Instead of accounting for zero while the measurements were being taken. Our group decided that it would be best to enter in the raw data and then determine the zero point afterwards. Raw values equaled the distance from the sand to the string, as this was the best way to record and communicate measurements. Once the survey was complete, our group decided that the zero point should be the lowest measurement taken. This would make for all values to be positive and make analysis easier with less confusion. This was done by taking the raw value multiplying it by -1 and then adding 128. All measurements were taken in millimeters. The value 128 was added because this was the highest raw value in the data set which meant it was actually the lowest value in terms of elevation. Another interesting thing to point out is that the highest elevation point was flush with the grid string. This made it simpler to adjust the raw data into meaningful values. It eliminated a subtraction step not needed in the process above.
Results/Discussion
One value was record for each grid square. With the grid being 19 by 19 squares large, a total of 361 measurements were taken. The following statistics are based off of the adjusted sample values which were calculated using the process explained above. These values are the elevation values which carry the most importance. The range of the data was 128 mm, with the highest point being 128 mm and the lowest point being 0 mm. The median of the sample was 70 mm.
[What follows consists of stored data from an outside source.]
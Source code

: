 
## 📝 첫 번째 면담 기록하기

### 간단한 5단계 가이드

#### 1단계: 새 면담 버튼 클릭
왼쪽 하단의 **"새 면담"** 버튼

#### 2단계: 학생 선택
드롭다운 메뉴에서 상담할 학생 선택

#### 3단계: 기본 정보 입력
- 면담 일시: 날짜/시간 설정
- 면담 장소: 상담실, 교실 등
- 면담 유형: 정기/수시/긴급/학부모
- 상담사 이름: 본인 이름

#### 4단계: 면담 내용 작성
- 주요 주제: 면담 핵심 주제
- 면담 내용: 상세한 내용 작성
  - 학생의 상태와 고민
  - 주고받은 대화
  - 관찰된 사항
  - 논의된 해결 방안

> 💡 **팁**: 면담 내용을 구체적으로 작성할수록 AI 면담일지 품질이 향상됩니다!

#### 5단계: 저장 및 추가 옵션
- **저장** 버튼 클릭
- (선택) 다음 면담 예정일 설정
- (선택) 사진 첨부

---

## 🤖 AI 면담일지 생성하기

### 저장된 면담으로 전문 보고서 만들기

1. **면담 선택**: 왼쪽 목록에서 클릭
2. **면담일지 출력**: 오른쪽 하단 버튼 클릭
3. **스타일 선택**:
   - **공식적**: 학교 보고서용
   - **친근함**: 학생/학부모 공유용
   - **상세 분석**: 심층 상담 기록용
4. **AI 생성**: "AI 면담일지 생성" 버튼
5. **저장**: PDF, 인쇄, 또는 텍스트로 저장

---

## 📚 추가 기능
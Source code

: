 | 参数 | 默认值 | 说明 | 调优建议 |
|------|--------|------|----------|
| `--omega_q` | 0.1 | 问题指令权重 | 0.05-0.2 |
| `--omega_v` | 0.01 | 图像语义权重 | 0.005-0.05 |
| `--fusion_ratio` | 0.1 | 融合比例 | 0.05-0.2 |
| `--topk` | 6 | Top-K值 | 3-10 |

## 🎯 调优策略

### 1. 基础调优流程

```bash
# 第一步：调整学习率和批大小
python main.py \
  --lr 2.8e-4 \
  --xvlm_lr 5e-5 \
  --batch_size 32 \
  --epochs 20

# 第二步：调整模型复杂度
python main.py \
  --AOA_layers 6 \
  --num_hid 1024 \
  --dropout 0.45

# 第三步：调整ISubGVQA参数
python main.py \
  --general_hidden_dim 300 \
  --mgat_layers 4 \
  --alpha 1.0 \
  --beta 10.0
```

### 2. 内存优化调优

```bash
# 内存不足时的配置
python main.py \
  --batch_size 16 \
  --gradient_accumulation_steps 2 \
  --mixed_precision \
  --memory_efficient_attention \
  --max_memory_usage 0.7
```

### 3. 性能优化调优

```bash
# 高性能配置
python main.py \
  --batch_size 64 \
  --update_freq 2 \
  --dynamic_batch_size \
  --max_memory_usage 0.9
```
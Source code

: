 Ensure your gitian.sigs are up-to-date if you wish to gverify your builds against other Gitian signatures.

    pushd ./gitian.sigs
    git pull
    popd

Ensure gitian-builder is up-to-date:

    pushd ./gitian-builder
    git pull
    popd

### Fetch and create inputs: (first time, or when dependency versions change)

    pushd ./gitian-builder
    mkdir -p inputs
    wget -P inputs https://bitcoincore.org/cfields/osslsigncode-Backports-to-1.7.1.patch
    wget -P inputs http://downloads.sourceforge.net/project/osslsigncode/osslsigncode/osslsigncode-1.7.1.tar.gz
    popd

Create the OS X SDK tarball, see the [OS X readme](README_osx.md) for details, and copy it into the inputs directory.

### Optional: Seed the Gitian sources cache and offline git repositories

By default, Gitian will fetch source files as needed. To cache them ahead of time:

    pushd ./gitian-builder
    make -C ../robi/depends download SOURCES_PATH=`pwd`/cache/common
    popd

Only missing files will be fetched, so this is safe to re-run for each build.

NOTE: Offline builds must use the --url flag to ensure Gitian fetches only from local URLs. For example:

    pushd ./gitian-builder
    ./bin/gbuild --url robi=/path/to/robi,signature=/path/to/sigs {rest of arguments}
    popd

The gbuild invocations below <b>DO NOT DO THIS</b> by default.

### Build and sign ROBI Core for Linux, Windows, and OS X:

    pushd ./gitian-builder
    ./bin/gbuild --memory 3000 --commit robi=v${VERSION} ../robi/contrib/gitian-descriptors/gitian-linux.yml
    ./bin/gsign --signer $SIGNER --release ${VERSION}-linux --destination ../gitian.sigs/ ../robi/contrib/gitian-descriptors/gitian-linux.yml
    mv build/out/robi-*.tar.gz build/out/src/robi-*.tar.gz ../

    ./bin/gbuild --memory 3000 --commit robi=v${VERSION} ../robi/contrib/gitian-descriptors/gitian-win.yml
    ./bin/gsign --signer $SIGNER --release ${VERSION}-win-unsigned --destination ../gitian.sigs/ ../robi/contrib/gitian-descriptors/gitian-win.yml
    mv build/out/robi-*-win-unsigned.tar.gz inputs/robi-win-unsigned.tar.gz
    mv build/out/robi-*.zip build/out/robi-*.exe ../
This makes sense, because there was a fairly large plain area which had many values in the 67 mm to 70 mm range. the mean of the data was 68.6 mm which means that the data was slightly left skewed. This means that there were more really low elevation points near 0 mm than there were high elevation points near 128 mm. The sample standard deviation was 25.3 mm. This means that 68% of the values ranged between 43.3 mm and 93.9 mm.
The systematic sampling method did a good job of representing the entire sandbox area. Having 361 points, one every 6 cm apart was also a pretty simple way to take the measurements. A stratified or random sampling method would have not been better suited for this lab. The benefits of the systematic approach were to much to change the method. These benefits included taking the measurement in the same relative point in each square and having the whole area be represented. Our group stuck with the same method throughout the lab. This made all of our measurements consistent with each other.
Once the data was in excel, our group used the cell styles feature to give each measurement a certain hue of blue. This was a good way to visualize the data, and helps for basic spatial analysis. Interestingly enough, only four squares separated the highest value from the lowest. Below, in figure 1.6, is an image showing the sample data in excel. The darker hues of blue represent a lower elevation, and the lighter hues of blue represent a higher elevation. By looking at the image, one can clearly see where the ridge, plain, hills, depressions are located.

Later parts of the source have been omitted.